======== EXTRACTED INFORMATION ========
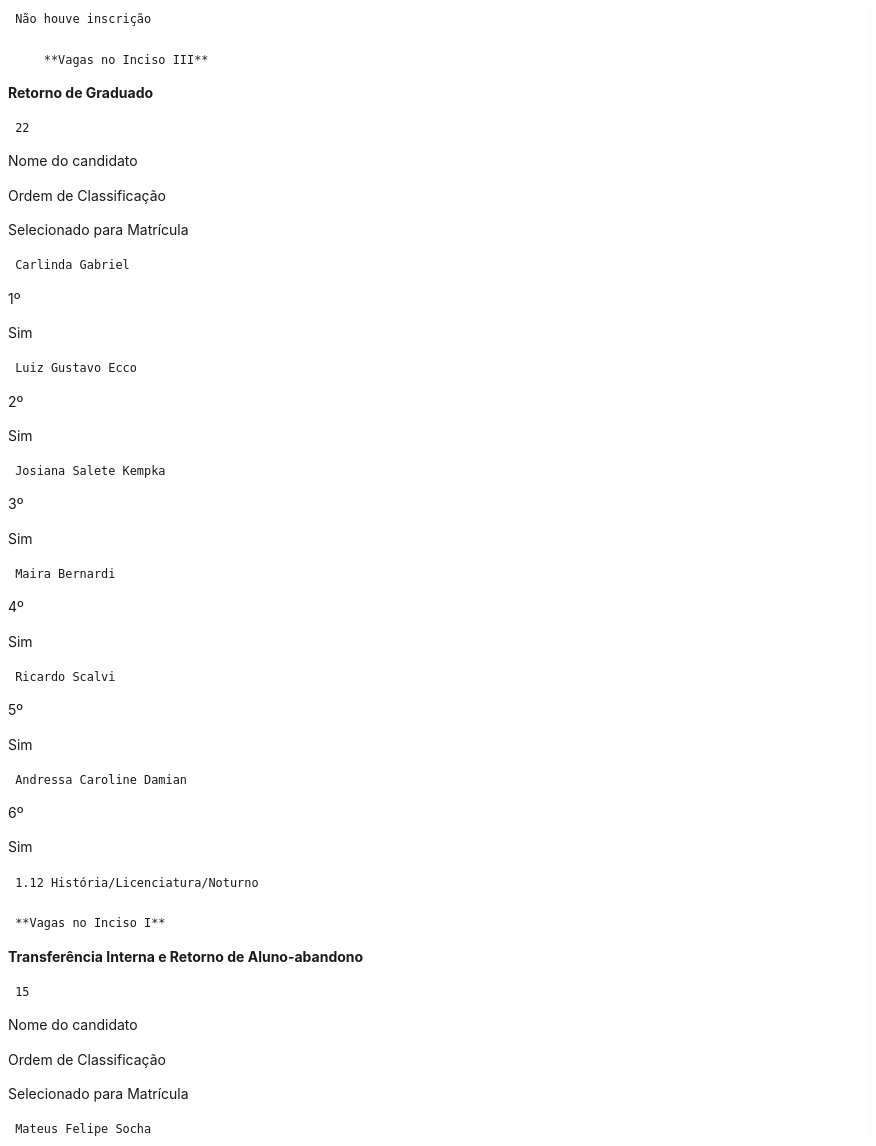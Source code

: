      Não houve inscrição

         **Vagas no Inciso III**

   **Retorno de Graduado**

     22

   Nome do candidato

   Ordem de Classificação

   Selecionado para Matrícula

     Carlinda Gabriel

   1º

   Sim

     Luiz Gustavo Ecco

   2º

   Sim

     Josiana Salete Kempka

   3º

   Sim

     Maira Bernardi

   4º

   Sim

     Ricardo Scalvi

   5º

   Sim

     Andressa Caroline Damian

   6º

   Sim

     1.12 História/Licenciatura/Noturno

     **Vagas no Inciso I**

   **Transferência Interna e Retorno de Aluno-abandono**

     15

   Nome do candidato

   Ordem de Classificação

   Selecionado para Matrícula

     Mateus Felipe Socha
========
#### ACTION ITEM:
Once every line of the listing that contains "Inciso" has been counted, give the total and nothing else.

#### ANSWER TO THIS EXERCISE:
2